State the number of lines in the following data that include the word "class", with no other text.

Saved entries »
◆ ◆ ◆ ◆ ◆ ◆ ◆

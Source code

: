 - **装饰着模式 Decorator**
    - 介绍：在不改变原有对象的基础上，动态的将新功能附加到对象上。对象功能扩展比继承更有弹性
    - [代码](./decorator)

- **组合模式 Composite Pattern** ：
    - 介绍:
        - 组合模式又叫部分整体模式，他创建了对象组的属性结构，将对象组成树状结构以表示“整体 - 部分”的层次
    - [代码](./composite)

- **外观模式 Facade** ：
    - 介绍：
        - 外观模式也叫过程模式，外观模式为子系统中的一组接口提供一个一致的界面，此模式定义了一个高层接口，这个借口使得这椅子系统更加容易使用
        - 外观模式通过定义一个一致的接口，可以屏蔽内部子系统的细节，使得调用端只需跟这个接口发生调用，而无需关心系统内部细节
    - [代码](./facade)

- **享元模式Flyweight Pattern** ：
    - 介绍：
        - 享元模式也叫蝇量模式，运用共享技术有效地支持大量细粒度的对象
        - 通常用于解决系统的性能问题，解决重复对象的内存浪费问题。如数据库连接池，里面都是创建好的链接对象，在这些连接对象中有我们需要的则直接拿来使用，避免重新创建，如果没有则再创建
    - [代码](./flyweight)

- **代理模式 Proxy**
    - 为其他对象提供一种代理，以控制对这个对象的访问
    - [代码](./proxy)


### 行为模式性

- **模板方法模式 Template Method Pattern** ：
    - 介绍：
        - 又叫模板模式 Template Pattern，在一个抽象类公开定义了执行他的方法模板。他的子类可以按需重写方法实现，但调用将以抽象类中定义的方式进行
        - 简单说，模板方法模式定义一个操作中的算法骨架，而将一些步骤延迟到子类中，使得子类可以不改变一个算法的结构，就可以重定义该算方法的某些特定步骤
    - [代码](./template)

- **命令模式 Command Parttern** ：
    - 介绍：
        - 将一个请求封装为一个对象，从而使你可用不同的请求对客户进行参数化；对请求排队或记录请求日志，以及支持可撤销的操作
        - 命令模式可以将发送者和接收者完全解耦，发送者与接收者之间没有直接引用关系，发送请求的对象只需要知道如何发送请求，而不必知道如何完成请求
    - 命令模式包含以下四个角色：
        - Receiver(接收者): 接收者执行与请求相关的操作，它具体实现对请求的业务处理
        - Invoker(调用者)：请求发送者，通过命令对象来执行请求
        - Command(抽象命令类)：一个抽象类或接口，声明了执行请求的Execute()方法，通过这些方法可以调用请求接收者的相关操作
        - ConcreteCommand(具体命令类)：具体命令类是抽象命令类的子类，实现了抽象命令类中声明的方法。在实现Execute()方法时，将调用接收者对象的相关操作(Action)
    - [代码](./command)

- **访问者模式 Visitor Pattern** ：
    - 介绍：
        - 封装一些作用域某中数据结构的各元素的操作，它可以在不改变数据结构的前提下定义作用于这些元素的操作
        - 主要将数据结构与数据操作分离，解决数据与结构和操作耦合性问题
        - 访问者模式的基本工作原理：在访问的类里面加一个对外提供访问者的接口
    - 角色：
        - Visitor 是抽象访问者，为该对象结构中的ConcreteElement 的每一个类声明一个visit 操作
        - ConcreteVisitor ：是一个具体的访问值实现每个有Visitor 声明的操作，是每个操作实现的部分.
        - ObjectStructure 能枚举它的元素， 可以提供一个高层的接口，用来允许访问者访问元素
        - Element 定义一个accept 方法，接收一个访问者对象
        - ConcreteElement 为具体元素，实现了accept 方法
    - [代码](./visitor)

◆ ◆ ◆ ◆ ◆ ◆ ◆

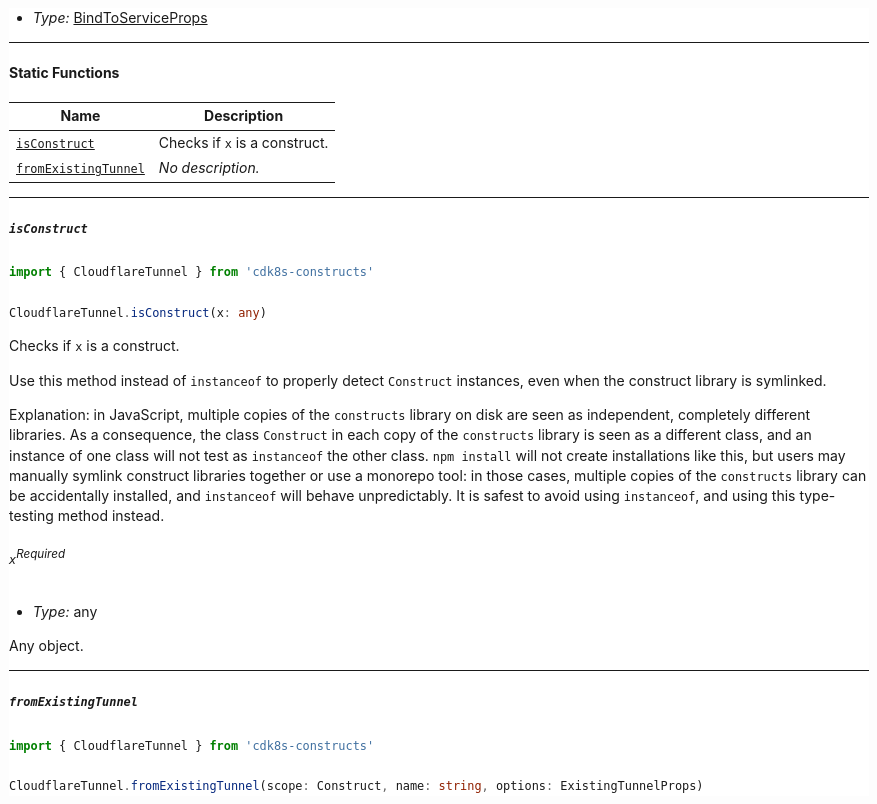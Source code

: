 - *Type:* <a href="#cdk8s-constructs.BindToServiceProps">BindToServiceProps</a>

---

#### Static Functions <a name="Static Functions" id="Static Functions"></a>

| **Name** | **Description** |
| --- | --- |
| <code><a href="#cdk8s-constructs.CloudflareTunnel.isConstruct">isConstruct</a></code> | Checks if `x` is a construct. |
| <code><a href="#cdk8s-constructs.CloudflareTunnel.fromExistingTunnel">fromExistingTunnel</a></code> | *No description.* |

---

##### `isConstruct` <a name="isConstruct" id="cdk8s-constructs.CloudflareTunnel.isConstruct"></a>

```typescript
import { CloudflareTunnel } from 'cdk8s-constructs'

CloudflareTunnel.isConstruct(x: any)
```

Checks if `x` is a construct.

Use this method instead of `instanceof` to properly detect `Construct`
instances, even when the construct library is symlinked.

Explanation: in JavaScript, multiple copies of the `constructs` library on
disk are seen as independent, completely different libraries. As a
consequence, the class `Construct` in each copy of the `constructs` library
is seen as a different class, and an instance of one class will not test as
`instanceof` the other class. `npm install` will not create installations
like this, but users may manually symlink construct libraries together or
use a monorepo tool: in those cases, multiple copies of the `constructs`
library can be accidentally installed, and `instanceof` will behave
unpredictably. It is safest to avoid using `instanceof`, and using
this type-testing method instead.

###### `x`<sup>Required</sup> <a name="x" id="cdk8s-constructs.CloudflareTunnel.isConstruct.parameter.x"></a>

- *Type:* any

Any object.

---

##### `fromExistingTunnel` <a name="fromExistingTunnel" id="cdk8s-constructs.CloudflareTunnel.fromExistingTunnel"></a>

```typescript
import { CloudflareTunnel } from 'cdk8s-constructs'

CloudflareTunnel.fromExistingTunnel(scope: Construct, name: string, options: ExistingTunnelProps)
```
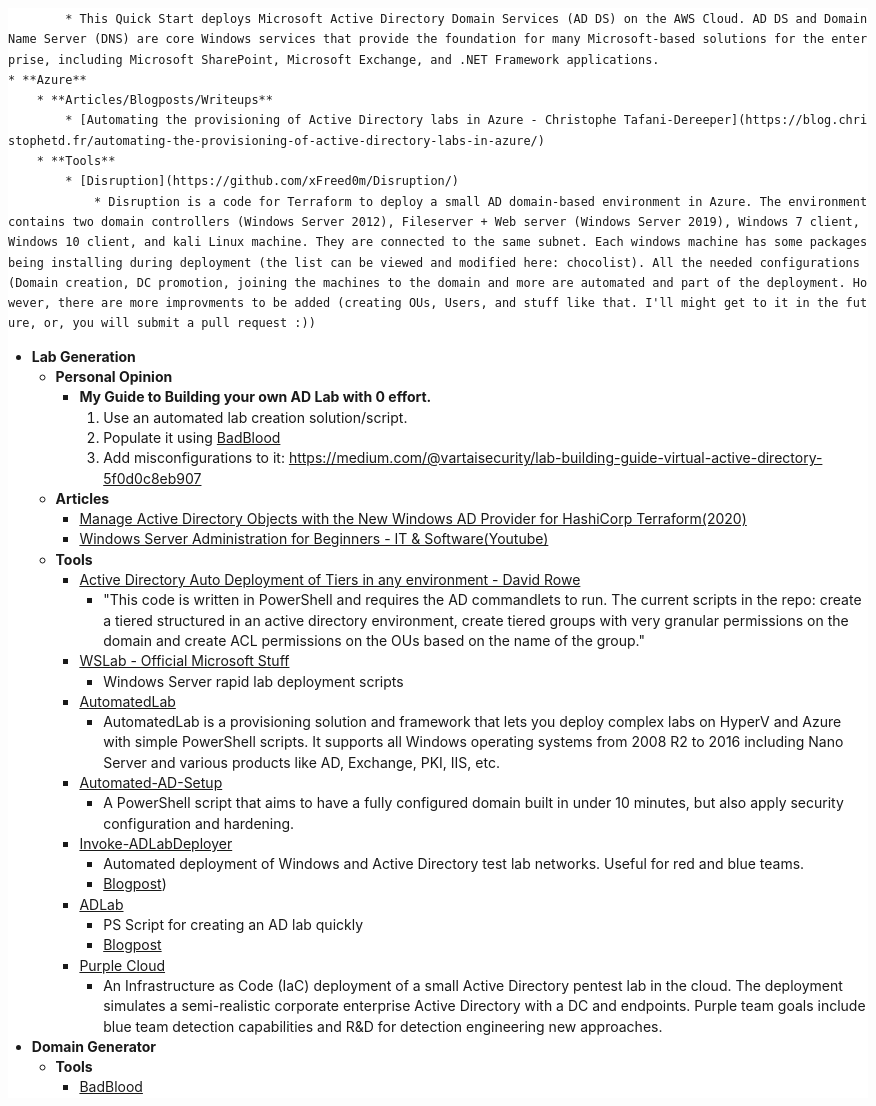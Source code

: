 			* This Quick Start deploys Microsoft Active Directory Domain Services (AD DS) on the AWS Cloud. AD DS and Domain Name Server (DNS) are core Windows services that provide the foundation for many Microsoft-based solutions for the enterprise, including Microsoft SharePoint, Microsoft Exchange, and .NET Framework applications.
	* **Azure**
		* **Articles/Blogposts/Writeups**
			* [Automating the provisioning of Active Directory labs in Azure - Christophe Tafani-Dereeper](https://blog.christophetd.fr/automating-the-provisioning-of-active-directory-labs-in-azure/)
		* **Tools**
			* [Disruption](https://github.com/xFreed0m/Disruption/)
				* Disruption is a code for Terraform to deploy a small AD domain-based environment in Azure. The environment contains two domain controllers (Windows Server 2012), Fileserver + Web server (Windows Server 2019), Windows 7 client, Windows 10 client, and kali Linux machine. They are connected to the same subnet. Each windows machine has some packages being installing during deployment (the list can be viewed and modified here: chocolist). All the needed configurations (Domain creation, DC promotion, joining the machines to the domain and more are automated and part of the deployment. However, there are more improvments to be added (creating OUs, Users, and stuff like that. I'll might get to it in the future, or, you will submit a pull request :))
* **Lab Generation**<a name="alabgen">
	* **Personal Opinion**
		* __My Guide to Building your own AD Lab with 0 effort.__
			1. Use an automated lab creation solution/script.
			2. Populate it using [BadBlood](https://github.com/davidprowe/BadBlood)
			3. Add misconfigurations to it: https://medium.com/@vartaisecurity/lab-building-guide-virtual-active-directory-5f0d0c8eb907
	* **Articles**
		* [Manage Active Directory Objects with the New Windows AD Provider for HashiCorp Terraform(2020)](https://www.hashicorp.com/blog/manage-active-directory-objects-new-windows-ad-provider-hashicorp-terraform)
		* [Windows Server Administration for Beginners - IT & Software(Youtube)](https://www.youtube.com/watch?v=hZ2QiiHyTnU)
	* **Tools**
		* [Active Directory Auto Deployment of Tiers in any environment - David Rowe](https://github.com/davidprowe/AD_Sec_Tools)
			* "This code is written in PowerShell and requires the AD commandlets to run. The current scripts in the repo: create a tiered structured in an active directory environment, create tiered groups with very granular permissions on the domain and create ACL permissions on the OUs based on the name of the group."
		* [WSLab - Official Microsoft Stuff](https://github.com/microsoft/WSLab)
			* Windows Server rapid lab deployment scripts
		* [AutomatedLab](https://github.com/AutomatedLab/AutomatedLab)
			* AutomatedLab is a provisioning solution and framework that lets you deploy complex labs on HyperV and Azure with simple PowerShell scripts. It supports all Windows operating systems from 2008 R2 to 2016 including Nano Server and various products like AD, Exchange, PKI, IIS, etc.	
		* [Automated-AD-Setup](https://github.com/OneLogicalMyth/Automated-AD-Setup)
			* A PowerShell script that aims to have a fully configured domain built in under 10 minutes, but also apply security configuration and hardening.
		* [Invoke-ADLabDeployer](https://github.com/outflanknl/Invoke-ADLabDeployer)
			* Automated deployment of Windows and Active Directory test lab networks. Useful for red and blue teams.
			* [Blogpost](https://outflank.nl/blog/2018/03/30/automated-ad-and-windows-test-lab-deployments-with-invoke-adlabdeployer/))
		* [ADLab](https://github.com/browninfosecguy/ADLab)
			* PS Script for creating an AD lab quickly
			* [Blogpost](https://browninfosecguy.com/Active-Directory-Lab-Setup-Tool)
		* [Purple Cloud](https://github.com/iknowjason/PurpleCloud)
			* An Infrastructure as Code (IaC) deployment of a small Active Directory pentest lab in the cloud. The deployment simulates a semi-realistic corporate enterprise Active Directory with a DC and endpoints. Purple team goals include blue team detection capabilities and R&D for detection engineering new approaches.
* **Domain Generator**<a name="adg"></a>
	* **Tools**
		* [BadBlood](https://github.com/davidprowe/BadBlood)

◆ ◆ ◆ ◆ ◆ ◆ ◆

Problem solution » 3